HOW TO COMPLETE THIS TASK>
Search the records for lines that contain the word "Betätigung". Copy them all.
== DATA SUPPLIED
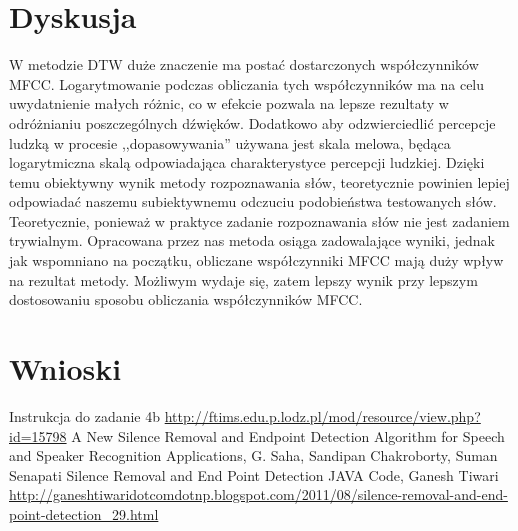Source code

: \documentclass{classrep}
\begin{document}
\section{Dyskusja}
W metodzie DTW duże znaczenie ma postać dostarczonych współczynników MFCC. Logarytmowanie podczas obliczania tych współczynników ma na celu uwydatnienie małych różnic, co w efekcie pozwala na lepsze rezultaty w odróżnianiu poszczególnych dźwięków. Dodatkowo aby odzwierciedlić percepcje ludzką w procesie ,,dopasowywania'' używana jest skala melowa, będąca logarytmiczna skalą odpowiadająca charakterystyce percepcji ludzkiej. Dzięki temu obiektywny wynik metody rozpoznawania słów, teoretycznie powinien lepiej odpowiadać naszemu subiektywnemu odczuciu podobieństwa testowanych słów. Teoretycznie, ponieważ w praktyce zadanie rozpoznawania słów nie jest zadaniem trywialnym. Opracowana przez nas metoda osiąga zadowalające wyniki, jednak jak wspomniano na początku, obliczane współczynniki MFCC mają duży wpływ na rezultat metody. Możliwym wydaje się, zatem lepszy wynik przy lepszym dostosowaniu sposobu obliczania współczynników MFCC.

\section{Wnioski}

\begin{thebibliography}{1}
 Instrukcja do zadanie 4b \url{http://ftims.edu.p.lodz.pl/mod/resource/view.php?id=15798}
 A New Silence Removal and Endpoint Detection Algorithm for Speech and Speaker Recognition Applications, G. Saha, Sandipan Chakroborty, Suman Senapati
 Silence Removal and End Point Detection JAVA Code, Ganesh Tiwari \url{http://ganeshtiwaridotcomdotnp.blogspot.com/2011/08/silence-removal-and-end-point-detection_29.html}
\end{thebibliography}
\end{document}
====
== DATA SUPPLIED
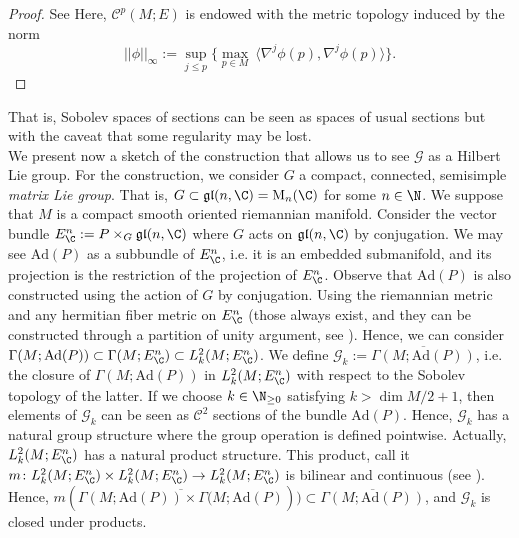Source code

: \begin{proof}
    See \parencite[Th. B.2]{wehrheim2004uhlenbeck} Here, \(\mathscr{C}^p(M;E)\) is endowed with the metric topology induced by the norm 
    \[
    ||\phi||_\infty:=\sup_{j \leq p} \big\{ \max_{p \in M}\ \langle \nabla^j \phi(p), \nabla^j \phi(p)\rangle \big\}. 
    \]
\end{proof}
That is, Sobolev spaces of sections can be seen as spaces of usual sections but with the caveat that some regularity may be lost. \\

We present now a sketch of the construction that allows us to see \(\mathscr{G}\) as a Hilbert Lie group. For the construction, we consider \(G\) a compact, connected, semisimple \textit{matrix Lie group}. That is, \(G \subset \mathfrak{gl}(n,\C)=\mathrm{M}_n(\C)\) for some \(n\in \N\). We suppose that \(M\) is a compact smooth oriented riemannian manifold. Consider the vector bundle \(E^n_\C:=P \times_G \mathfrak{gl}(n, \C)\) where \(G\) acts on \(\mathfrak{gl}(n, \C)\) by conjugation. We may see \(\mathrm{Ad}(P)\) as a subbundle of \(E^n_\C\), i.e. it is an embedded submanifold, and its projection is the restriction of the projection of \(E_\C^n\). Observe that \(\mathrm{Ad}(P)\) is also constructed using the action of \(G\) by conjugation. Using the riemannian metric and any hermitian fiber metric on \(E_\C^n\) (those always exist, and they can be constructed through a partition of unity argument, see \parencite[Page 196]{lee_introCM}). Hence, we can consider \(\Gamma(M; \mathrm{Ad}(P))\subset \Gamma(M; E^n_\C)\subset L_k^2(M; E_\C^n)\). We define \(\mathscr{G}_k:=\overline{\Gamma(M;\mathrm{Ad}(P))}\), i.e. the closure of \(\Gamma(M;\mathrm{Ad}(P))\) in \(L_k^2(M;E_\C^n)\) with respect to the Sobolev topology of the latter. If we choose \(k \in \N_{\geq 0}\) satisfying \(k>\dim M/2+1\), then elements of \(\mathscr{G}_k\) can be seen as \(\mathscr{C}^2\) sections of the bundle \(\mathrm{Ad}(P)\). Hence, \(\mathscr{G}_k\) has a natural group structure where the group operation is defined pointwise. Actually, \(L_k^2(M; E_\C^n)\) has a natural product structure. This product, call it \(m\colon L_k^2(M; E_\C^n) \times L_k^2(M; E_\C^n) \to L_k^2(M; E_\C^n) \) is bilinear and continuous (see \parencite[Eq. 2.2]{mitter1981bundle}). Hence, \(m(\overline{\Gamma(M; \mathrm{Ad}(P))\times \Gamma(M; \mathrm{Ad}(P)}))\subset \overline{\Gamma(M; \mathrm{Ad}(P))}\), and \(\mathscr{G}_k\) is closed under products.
====
== DATA SUPPLIED
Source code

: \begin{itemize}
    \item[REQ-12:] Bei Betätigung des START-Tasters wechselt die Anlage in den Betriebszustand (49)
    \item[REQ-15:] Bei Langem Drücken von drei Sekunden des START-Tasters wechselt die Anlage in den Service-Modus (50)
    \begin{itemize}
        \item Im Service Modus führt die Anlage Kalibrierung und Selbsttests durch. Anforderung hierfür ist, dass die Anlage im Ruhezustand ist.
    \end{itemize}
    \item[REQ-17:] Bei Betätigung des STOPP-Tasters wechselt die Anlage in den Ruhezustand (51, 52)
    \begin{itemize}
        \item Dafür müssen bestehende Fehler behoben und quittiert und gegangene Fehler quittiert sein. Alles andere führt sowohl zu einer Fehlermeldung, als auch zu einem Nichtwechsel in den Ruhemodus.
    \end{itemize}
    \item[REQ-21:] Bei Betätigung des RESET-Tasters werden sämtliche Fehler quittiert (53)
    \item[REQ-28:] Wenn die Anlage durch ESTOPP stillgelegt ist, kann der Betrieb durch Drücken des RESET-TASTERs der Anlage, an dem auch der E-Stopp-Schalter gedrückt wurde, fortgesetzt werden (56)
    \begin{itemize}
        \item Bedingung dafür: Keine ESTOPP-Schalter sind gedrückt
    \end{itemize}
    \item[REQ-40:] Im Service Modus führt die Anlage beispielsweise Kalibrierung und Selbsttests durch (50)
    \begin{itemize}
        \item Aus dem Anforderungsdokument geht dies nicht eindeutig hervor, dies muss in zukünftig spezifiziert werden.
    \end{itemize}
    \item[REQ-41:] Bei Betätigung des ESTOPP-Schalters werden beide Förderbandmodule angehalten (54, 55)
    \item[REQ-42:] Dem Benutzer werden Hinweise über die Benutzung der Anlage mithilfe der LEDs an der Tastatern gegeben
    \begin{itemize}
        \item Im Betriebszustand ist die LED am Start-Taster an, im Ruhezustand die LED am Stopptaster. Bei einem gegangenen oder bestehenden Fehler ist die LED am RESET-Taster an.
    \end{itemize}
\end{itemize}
====
RESULT OF THIS EXERCISE>
    \item[REQ-12:] Bei Betätigung des START-Tasters wechselt die Anlage in den Betriebszustand (49)
    \item[REQ-17:] Bei Betätigung des STOPP-Tasters wechselt die Anlage in den Ruhezustand (51, 52)
    \item[REQ-21:] Bei Betätigung des RESET-Tasters werden sämtliche Fehler quittiert (53)
    \item[REQ-41:] Bei Betätigung des ESTOPP-Schalters werden beide Förderbandmodule angehalten (54, 55)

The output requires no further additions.